Yine de çok küçük çocuklarda da karaktere övgü anlık etkili olabiliyor. 3-6 yaş çocuklarla bir araştırma yapılmış. Çocuklara "yardım etmen güzel" yerine "sen yardımsever birisin" denildiğinde yardım etme davranışı bir sonraki sefer %22 - %29 artmış.
Tabi birde yaratıcılık üzerine yapılan çalışmalara bakacak olursak ; bu süreçte anne babalar ve çocukları incelenmiş. Herhangi bir çocuğa (ödev, yatma saati gibi konularda) ortalama 6 kural konulurken, yüksek düzeyde yaratıcı çocukların ailelerinin ortalamada 1 kural koyduğunu görmüş. Bu aileler, kurallardan çok ahlaki değerleri vurguluyormuş. Anne babalar çok fazla kural koyduğunda, bu kuralları ne şekilde açıkladıkları da büyük fark yaratıyor. Araştırmalara göre ergenler bağırma veya tehdit gibi cezalara duyarsızlar. Ancak aileler bu kuralları neden koyduklarını açık bir biçimde anlattığında, ergenlerin kurallara uymaları daha olası hale geliyor çünkü bunu içselleştiriyorlar.

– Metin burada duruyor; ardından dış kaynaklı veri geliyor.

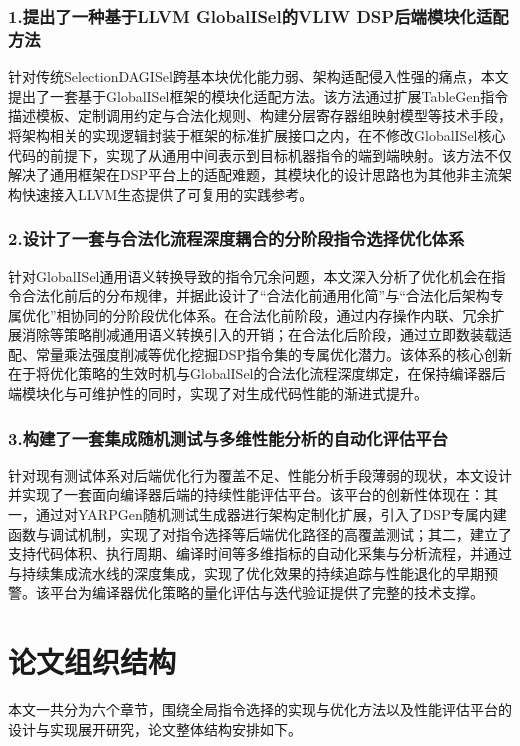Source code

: \subsubsection{1.提出了一种基于LLVM GlobalISel的VLIW DSP后端模块化适配方法}
针对传统SelectionDAGISel跨基本块优化能力弱、架构适配侵入性强的痛点，本文提出了一套基于GlobalISel框架的模块化适配方法。该方法通过扩展TableGen指令描述模板、定制调用约定与合法化规则、构建分层寄存器组映射模型等技术手段，将架构相关的实现逻辑封装于框架的标准扩展接口之内，在不修改GlobalISel核心代码的前提下，实现了从通用中间表示到目标机器指令的端到端映射。该方法不仅解决了通用框架在DSP平台上的适配难题，其模块化的设计思路也为其他非主流架构快速接入LLVM生态提供了可复用的实践参考。


\subsubsection{2.设计了一套与合法化流程深度耦合的分阶段指令选择优化体系}
针对GlobalISel通用语义转换导致的指令冗余问题，本文深入分析了优化机会在指令合法化前后的分布规律，并据此设计了“合法化前通用化简”与“合法化后架构专属优化”相协同的分阶段优化体系。在合法化前阶段，通过内存操作内联、冗余扩展消除等策略削减通用语义转换引入的开销；在合法化后阶段，通过立即数装载适配、常量乘法强度削减等优化挖掘DSP指令集的专属优化潜力。该体系的核心创新在于将优化策略的生效时机与GlobalISel的合法化流程深度绑定，在保持编译器后端模块化与可维护性的同时，实现了对生成代码性能的渐进式提升。
	

\subsubsection{3.构建了一套集成随机测试与多维性能分析的自动化评估平台}
针对现有测试体系对后端优化行为覆盖不足、性能分析手段薄弱的现状，本文设计并实现了一套面向编译器后端的持续性能评估平台。该平台的创新性体现在：其一，通过对YARPGen随机测试生成器进行架构定制化扩展，引入了DSP专属内建函数与调试机制，实现了对指令选择等后端优化路径的高覆盖测试；其二，建立了支持代码体积、执行周期、编译时间等多维指标的自动化采集与分析流程，并通过与持续集成流水线的深度集成，实现了优化效果的持续追踪与性能退化的早期预警。该平台为编译器优化策略的量化评估与迭代验证提供了完整的技术支撑。
	

\section{论文组织结构}
本文一共分为六个章节，围绕全局指令选择的实现与优化方法以及性能评估平台的设计与实现展开研究，论文整体结构安排如下。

Amerika'nın en yaratıcı mimarlarıyla bir çalışma yapılmış. Bu mimarlar başarılı ama yaratıcı olmayan başka mimarlarla kıyaslanmış. Yaratıcı gruptakilerin anne babalarının kural koyarken açıklamalar da yaptığı görülmüş. Neyin yanlış neyin doğru olduğuna dair ilkeleri netlikle ortaya koymuşlar, ahlaki değerlere, saygıya, meraka, sebata ve özü sözü bir olmaya vurguda bulunmuşlar. Ancak temelde çocuklarının kendi etik değerler setini geliştirmesine izin vermişler. Çocuklara kendi değerlerini seçme özgürlüğü verilmiş.
Özellikle davranışlarının başkalarının hayatı üzerindeki sonuçlarını açıklamak daha etkili olmuş. Bu empati duygusunu tetiklemiş. Çocuğun sorumluluk almasını sağlamış.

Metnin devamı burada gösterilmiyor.